• **WORK INSTRUCTION**
Reproduce all the data verbatim.

• **DATA FOR REVIEW**
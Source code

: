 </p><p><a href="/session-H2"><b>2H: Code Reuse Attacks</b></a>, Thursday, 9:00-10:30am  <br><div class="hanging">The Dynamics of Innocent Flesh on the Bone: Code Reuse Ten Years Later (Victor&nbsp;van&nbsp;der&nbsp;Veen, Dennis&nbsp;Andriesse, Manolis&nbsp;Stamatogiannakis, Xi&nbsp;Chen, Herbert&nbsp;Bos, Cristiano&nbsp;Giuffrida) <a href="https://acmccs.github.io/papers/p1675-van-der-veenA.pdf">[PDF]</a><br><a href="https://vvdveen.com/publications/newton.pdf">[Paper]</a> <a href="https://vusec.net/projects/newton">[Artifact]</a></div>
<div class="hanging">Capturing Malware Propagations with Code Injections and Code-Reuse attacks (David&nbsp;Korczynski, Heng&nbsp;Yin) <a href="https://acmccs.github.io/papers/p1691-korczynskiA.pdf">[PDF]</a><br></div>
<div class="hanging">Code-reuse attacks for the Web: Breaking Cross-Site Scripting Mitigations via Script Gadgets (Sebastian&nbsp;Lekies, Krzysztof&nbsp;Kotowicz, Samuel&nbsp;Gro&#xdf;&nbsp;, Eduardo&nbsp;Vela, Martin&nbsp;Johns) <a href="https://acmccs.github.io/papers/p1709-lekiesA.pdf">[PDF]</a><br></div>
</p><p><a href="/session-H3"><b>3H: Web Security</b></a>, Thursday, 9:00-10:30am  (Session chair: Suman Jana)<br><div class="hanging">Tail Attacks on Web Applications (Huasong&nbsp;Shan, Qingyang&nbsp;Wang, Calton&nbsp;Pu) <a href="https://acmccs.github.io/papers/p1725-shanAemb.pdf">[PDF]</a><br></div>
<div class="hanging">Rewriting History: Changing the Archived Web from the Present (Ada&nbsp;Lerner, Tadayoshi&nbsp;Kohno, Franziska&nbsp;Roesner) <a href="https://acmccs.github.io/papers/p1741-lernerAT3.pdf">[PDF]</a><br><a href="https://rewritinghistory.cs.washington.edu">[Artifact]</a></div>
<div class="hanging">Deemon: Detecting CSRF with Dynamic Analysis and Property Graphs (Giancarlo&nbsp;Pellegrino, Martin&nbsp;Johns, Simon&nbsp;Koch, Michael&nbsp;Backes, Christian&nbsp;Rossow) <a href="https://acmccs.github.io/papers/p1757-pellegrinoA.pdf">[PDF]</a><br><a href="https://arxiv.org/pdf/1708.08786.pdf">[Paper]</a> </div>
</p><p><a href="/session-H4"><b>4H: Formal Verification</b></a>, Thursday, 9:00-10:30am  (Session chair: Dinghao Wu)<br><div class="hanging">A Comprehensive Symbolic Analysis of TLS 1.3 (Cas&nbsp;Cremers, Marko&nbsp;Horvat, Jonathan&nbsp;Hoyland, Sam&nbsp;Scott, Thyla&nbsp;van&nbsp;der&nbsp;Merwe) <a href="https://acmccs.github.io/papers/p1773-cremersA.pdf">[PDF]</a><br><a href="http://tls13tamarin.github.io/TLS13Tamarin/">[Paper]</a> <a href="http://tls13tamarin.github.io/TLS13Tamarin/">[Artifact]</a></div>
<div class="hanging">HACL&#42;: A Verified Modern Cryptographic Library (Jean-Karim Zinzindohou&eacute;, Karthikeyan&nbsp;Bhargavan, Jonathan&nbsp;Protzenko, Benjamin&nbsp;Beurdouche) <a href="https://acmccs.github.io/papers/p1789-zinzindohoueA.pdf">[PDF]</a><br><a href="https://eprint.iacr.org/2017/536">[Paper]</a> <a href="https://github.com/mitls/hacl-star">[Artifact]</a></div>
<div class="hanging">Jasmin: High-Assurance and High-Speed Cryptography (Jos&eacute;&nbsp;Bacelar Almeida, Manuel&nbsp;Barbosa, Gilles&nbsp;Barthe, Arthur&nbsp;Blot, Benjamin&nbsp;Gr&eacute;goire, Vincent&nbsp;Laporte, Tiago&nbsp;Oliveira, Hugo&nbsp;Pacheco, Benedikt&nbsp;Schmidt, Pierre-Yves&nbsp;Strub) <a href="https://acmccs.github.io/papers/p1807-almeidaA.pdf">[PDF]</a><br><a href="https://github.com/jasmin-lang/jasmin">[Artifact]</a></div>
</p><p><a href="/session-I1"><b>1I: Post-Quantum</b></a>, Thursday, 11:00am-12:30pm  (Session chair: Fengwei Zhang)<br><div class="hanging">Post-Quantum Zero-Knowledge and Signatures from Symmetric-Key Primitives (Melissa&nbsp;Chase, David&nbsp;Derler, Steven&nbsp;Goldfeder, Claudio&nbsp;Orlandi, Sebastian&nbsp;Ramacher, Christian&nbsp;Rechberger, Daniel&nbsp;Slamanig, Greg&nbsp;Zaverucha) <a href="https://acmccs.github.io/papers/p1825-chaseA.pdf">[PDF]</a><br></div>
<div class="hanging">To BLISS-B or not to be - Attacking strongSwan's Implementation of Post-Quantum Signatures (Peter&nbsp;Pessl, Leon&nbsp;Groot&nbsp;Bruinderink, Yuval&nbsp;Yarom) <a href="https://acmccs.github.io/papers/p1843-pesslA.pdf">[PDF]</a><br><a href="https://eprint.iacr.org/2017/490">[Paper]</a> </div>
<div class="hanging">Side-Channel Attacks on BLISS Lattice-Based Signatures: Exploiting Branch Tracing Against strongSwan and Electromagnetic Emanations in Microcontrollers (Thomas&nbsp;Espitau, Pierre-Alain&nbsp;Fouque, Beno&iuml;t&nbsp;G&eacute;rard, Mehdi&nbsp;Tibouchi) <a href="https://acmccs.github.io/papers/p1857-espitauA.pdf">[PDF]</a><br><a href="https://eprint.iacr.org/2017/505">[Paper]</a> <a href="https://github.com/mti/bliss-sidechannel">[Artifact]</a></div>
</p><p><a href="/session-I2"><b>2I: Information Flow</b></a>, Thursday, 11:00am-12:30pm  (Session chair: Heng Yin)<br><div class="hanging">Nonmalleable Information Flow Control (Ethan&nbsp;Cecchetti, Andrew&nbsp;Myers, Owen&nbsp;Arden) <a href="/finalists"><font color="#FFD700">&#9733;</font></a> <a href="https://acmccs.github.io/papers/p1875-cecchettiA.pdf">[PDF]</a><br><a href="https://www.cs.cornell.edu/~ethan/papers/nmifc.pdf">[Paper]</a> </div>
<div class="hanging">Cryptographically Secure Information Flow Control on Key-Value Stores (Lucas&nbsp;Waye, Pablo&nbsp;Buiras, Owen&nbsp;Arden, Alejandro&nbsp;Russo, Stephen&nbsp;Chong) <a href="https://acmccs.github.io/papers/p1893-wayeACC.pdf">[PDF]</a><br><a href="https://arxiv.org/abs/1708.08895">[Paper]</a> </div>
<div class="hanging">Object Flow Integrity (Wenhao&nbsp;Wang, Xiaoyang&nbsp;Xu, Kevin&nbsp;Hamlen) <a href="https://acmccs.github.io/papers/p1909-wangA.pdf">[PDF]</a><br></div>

• **RESPONSE FOR THIS EXERCISE**
Source code

: </p><p><a href="/session-H2"><b>2H: Code Reuse Attacks</b></a>, Thursday, 9:00-10:30am  <br><div class="hanging">The Dynamics of Innocent Flesh on the Bone: Code Reuse Ten Years Later (Victor&nbsp;van&nbsp;der&nbsp;Veen, Dennis&nbsp;Andriesse, Manolis&nbsp;Stamatogiannakis, Xi&nbsp;Chen, Herbert&nbsp;Bos, Cristiano&nbsp;Giuffrida) <a href="https://acmccs.github.io/papers/p1675-van-der-veenA.pdf">[PDF]</a><br><a href="https://vvdveen.com/publications/newton.pdf">[Paper]</a> <a href="https://vusec.net/projects/newton">[Artifact]</a></div>
<div class="hanging">Capturing Malware Propagations with Code Injections and Code-Reuse attacks (David&nbsp;Korczynski, Heng&nbsp;Yin) <a href="https://acmccs.github.io/papers/p1691-korczynskiA.pdf">[PDF]</a><br></div>
<div class="hanging">Code-reuse attacks for the Web: Breaking Cross-Site Scripting Mitigations via Script Gadgets (Sebastian&nbsp;Lekies, Krzysztof&nbsp;Kotowicz, Samuel&nbsp;Gro&#xdf;&nbsp;, Eduardo&nbsp;Vela, Martin&nbsp;Johns) <a href="https://acmccs.github.io/papers/p1709-lekiesA.pdf">[PDF]</a><br></div>
</p><p><a href="/session-H3"><b>3H: Web Security</b></a>, Thursday, 9:00-10:30am  (Session chair: Suman Jana)<br><div class="hanging">Tail Attacks on Web Applications (Huasong&nbsp;Shan, Qingyang&nbsp;Wang, Calton&nbsp;Pu) <a href="https://acmccs.github.io/papers/p1725-shanAemb.pdf">[PDF]</a><br></div>
<div class="hanging">Rewriting History: Changing the Archived Web from the Present (Ada&nbsp;Lerner, Tadayoshi&nbsp;Kohno, Franziska&nbsp;Roesner) <a href="https://acmccs.github.io/papers/p1741-lernerAT3.pdf">[PDF]</a><br><a href="https://rewritinghistory.cs.washington.edu">[Artifact]</a></div>
<div class="hanging">Deemon: Detecting CSRF with Dynamic Analysis and Property Graphs (Giancarlo&nbsp;Pellegrino, Martin&nbsp;Johns, Simon&nbsp;Koch, Michael&nbsp;Backes, Christian&nbsp;Rossow) <a href="https://acmccs.github.io/papers/p1757-pellegrinoA.pdf">[PDF]</a><br><a href="https://arxiv.org/pdf/1708.08786.pdf">[Paper]</a> </div>
</p><p><a href="/session-H4"><b>4H: Formal Verification</b></a>, Thursday, 9:00-10:30am  (Session chair: Dinghao Wu)<br><div class="hanging">A Comprehensive Symbolic Analysis of TLS 1.3 (Cas&nbsp;Cremers, Marko&nbsp;Horvat, Jonathan&nbsp;Hoyland, Sam&nbsp;Scott, Thyla&nbsp;van&nbsp;der&nbsp;Merwe) <a href="https://acmccs.github.io/papers/p1773-cremersA.pdf">[PDF]</a><br><a href="http://tls13tamarin.github.io/TLS13Tamarin/">[Paper]</a> <a href="http://tls13tamarin.github.io/TLS13Tamarin/">[Artifact]</a></div>
<div class="hanging">HACL&#42;: A Verified Modern Cryptographic Library (Jean-Karim Zinzindohou&eacute;, Karthikeyan&nbsp;Bhargavan, Jonathan&nbsp;Protzenko, Benjamin&nbsp;Beurdouche) <a href="https://acmccs.github.io/papers/p1789-zinzindohoueA.pdf">[PDF]</a><br><a href="https://eprint.iacr.org/2017/536">[Paper]</a> <a href="https://github.com/mitls/hacl-star">[Artifact]</a></div>
<div class="hanging">Jasmin: High-Assurance and High-Speed Cryptography (Jos&eacute;&nbsp;Bacelar Almeida, Manuel&nbsp;Barbosa, Gilles&nbsp;Barthe, Arthur&nbsp;Blot, Benjamin&nbsp;Gr&eacute;goire, Vincent&nbsp;Laporte, Tiago&nbsp;Oliveira, Hugo&nbsp;Pacheco, Benedikt&nbsp;Schmidt, Pierre-Yves&nbsp;Strub) <a href="https://acmccs.github.io/papers/p1807-almeidaA.pdf">[PDF]</a><br><a href="https://github.com/jasmin-lang/jasmin">[Artifact]</a></div>
</p><p><a href="/session-I1"><b>1I: Post-Quantum</b></a>, Thursday, 11:00am-12:30pm  (Session chair: Fengwei Zhang)<br><div class="hanging">Post-Quantum Zero-Knowledge and Signatures from Symmetric-Key Primitives (Melissa&nbsp;Chase, David&nbsp;Derler, Steven&nbsp;Goldfeder, Claudio&nbsp;Orlandi, Sebastian&nbsp;Ramacher, Christian&nbsp;Rechberger, Daniel&nbsp;Slamanig, Greg&nbsp;Zaverucha) <a href="https://acmccs.github.io/papers/p1825-chaseA.pdf">[PDF]</a><br></div>
<div class="hanging">To BLISS-B or not to be - Attacking strongSwan's Implementation of Post-Quantum Signatures (Peter&nbsp;Pessl, Leon&nbsp;Groot&nbsp;Bruinderink, Yuval&nbsp;Yarom) <a href="https://acmccs.github.io/papers/p1843-pesslA.pdf">[PDF]</a><br><a href="https://eprint.iacr.org/2017/490">[Paper]</a> </div>
<div class="hanging">Side-Channel Attacks on BLISS Lattice-Based Signatures: Exploiting Branch Tracing Against strongSwan and Electromagnetic Emanations in Microcontrollers (Thomas&nbsp;Espitau, Pierre-Alain&nbsp;Fouque, Beno&iuml;t&nbsp;G&eacute;rard, Mehdi&nbsp;Tibouchi) <a href="https://acmccs.github.io/papers/p1857-espitauA.pdf">[PDF]</a><br><a href="https://eprint.iacr.org/2017/505">[Paper]</a> <a href="https://github.com/mti/bliss-sidechannel">[Artifact]</a></div>
</p><p><a href="/session-I2"><b>2I: Information Flow</b></a>, Thursday, 11:00am-12:30pm  (Session chair: Heng Yin)<br><div class="hanging">Nonmalleable Information Flow Control (Ethan&nbsp;Cecchetti, Andrew&nbsp;Myers, Owen&nbsp;Arden) <a href="/finalists"><font color="#FFD700">&#9733;</font></a> <a href="https://acmccs.github.io/papers/p1875-cecchettiA.pdf">[PDF]</a><br><a href="https://www.cs.cornell.edu/~ethan/papers/nmifc.pdf">[Paper]</a> </div>
<div class="hanging">Cryptographically Secure Information Flow Control on Key-Value Stores (Lucas&nbsp;Waye, Pablo&nbsp;Buiras, Owen&nbsp;Arden, Alejandro&nbsp;Russo, Stephen&nbsp;Chong) <a href="https://acmccs.github.io/papers/p1893-wayeACC.pdf">[PDF]</a><br><a href="https://arxiv.org/abs/1708.08895">[Paper]</a> </div>
<div class="hanging">Object Flow Integrity (Wenhao&nbsp;Wang, Xiaoyang&nbsp;Xu, Kevin&nbsp;Hamlen) <a href="https://acmccs.github.io/papers/p1909-wangA.pdf">[PDF]</a><br></div>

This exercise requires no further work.